When I was a kid, I loved this (super melodramatic) movie and the associated music. Seeing Streets of Fire again was great and the event was made more fun by the cast member Q&A.
As usual, my camera-phone photography is atrocious and might blind you.
As a followup, the Drafthouse screened the Road to Hell, a short film based loosely on Streets of Fire. I respect the efforts of any group of creative people, but the short film seemed to misunderstand the emotions and concepts behind Streets of Fire. The basic idea is great: Driving along a seemingly endless desert road, two women come across a man who seems adrift…haunted by some obsession from his past. For me, the entire idea was wrecked by the depiction of the women as psychotic travelers and Tom Cody from Streets of Fire as a man who has lost his mind and has become a savage killer. This is a fine direction for a film, but it just seems like a project completely unrelated to Streets of Fire.

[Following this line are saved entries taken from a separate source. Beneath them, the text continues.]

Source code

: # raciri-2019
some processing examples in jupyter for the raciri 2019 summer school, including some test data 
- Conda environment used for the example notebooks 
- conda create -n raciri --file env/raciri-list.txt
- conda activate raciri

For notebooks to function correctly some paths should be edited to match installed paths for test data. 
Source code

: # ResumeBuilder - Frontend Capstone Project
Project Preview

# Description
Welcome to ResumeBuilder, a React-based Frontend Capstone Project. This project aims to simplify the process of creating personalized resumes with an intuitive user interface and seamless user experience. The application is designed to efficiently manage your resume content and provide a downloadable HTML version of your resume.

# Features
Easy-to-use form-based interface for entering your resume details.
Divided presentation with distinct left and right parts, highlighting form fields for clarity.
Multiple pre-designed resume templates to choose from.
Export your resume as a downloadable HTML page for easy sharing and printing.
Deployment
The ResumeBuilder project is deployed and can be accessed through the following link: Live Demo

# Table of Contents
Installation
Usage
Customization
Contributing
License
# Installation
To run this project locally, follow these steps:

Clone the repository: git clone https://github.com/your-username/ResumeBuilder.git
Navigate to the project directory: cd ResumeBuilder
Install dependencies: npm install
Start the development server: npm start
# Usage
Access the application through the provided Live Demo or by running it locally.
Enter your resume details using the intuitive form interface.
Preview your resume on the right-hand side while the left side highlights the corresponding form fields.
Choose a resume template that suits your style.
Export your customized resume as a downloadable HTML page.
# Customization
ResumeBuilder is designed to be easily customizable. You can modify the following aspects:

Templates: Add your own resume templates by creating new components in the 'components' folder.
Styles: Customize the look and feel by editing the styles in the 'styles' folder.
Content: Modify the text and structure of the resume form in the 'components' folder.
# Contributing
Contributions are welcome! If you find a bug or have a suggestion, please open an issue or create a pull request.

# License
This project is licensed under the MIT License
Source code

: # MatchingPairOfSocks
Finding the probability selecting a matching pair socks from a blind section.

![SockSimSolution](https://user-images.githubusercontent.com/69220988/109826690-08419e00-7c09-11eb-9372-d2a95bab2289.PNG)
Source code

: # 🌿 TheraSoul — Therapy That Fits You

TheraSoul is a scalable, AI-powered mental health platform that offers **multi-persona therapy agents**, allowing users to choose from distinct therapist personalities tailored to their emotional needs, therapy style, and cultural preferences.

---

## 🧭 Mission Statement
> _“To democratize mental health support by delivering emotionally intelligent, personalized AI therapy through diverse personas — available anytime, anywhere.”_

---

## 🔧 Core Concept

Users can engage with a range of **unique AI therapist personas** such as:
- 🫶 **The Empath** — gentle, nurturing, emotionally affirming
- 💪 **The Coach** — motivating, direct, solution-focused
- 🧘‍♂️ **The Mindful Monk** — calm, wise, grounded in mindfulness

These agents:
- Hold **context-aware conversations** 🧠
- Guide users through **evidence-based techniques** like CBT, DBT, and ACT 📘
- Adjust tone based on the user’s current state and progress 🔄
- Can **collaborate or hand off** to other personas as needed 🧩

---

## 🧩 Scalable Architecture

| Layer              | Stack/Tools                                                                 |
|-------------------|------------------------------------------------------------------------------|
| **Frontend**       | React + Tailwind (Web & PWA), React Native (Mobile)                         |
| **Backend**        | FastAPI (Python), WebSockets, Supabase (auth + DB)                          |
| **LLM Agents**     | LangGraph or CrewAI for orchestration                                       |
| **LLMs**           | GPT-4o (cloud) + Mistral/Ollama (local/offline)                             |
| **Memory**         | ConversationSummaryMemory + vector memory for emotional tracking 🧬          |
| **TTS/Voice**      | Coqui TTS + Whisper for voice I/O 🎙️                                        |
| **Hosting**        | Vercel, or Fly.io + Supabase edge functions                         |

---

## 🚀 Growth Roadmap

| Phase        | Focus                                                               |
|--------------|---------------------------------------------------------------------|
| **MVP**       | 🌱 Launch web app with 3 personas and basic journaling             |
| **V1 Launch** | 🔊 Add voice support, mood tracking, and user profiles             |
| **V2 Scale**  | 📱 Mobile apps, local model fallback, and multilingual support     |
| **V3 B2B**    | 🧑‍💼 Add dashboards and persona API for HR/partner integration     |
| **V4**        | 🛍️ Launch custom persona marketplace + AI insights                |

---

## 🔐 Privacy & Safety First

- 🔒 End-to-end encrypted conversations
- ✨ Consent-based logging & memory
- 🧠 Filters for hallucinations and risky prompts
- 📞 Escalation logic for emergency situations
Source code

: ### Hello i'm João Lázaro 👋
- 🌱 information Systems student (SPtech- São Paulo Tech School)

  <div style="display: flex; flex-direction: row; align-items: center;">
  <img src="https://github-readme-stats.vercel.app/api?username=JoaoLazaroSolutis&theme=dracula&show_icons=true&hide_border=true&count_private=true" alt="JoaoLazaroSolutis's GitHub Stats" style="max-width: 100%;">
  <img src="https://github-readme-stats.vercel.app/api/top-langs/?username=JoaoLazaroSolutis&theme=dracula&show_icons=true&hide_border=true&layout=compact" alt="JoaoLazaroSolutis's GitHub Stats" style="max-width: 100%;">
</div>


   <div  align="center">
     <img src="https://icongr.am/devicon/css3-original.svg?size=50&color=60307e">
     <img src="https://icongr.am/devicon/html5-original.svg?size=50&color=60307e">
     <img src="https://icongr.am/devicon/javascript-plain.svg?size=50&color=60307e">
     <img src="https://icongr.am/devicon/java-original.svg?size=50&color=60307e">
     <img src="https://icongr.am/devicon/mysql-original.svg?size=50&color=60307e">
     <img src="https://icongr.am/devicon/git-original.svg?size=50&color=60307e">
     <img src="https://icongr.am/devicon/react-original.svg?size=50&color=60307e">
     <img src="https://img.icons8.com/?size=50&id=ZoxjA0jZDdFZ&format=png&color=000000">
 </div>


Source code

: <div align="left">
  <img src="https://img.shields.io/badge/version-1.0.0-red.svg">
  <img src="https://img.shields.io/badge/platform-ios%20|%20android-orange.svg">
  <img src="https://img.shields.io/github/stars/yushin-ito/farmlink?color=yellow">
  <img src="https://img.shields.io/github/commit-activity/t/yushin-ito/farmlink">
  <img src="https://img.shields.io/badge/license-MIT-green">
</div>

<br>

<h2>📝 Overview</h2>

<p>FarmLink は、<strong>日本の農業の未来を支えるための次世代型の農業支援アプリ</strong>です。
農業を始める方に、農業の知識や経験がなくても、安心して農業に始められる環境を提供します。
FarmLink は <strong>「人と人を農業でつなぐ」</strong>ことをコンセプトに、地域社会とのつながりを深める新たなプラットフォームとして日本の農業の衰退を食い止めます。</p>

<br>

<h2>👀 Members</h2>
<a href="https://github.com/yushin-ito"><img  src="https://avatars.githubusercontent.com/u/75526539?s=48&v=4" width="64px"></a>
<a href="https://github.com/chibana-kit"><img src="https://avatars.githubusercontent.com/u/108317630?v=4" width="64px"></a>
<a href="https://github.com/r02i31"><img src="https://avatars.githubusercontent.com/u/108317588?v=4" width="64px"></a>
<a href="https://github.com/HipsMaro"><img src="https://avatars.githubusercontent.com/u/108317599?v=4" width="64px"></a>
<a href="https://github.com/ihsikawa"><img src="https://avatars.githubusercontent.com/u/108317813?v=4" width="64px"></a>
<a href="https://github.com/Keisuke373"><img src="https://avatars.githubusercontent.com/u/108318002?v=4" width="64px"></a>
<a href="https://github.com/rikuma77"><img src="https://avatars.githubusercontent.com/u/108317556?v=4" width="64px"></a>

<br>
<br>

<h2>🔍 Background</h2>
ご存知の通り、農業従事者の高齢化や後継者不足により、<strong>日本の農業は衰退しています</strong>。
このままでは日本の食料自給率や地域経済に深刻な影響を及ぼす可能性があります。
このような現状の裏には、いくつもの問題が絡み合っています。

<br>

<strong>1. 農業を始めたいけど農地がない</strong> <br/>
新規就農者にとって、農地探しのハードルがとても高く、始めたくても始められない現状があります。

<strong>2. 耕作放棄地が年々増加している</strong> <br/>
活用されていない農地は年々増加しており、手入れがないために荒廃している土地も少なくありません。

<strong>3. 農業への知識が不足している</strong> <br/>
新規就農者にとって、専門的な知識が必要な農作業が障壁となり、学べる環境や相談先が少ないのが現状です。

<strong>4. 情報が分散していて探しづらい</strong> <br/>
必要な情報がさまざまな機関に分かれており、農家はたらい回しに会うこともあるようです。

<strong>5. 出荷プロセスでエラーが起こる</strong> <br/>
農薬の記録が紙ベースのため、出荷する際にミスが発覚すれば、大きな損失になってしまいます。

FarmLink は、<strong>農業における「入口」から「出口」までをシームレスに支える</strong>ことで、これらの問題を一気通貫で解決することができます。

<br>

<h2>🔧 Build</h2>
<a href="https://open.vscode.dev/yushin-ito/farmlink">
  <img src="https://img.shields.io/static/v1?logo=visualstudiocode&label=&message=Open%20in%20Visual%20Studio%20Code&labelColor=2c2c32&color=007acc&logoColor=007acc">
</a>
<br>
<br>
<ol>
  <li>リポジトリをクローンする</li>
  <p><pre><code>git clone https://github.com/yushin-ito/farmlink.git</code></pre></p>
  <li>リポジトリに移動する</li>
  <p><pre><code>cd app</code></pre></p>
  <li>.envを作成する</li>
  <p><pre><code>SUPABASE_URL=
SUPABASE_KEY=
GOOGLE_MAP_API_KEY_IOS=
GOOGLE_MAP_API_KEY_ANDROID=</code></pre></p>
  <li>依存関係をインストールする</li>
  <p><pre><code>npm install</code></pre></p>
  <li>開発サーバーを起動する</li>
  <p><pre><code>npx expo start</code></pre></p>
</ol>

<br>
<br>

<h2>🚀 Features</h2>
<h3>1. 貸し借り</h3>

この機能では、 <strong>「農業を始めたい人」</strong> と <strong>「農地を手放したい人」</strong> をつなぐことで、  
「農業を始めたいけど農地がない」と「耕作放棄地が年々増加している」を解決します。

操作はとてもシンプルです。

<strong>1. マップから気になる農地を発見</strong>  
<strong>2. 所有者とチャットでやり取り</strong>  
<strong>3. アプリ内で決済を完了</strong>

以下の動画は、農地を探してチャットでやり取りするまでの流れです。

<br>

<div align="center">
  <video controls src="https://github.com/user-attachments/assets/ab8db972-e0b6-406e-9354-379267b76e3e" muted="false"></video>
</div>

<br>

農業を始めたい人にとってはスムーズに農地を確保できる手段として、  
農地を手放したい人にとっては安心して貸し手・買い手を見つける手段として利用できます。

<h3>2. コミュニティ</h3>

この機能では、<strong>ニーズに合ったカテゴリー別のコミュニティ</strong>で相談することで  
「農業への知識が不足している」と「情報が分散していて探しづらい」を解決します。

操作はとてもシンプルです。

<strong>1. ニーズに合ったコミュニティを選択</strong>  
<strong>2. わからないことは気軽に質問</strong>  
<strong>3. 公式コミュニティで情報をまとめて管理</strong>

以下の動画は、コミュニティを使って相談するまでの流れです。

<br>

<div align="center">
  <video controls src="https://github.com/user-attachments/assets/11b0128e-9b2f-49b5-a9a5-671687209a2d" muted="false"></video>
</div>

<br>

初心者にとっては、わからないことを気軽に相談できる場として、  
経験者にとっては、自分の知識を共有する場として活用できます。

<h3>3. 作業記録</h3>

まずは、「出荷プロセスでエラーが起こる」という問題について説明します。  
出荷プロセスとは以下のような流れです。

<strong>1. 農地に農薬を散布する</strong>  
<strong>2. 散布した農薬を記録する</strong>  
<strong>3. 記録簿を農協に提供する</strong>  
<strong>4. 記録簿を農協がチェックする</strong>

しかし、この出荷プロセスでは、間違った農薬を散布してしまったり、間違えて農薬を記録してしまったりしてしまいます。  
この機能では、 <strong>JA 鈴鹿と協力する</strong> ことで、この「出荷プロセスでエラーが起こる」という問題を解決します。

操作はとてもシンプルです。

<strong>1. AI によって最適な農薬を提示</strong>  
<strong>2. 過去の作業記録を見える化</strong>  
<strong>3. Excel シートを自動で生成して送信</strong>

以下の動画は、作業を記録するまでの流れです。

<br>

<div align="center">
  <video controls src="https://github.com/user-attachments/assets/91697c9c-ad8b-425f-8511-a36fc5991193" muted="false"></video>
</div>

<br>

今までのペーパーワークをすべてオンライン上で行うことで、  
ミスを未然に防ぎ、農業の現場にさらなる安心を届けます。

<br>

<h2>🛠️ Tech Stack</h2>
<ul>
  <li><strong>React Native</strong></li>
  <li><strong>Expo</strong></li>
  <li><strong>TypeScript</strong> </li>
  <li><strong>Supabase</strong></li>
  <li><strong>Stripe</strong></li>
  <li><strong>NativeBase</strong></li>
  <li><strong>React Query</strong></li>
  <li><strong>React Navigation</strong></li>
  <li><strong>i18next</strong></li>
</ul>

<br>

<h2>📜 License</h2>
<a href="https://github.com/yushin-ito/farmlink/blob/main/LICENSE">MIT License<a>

I’d love to see a graphic novel or short film that sticks to the themes and tone of the original. If they’d broken down at an abandoned refinery or a blue collar ghost town at the edges of some place that seemed like some mythic NYC, it might have worked better. In the version I want to see, the two women (one angry, one always dreaming of what she can’t have) come across Tom Cody. He’s unsure of where he is, lost and out of touch with the world because of his obsession with Ellen Aim, trapped in some place that doesn’t exist. Streets of Fire meets King’s the Gunslinger, or Streets of Fire–the post-movie Twilight Zone episode. This seems like it might be closer to a world scored by Jim Steinman. Lost boys and golden girls.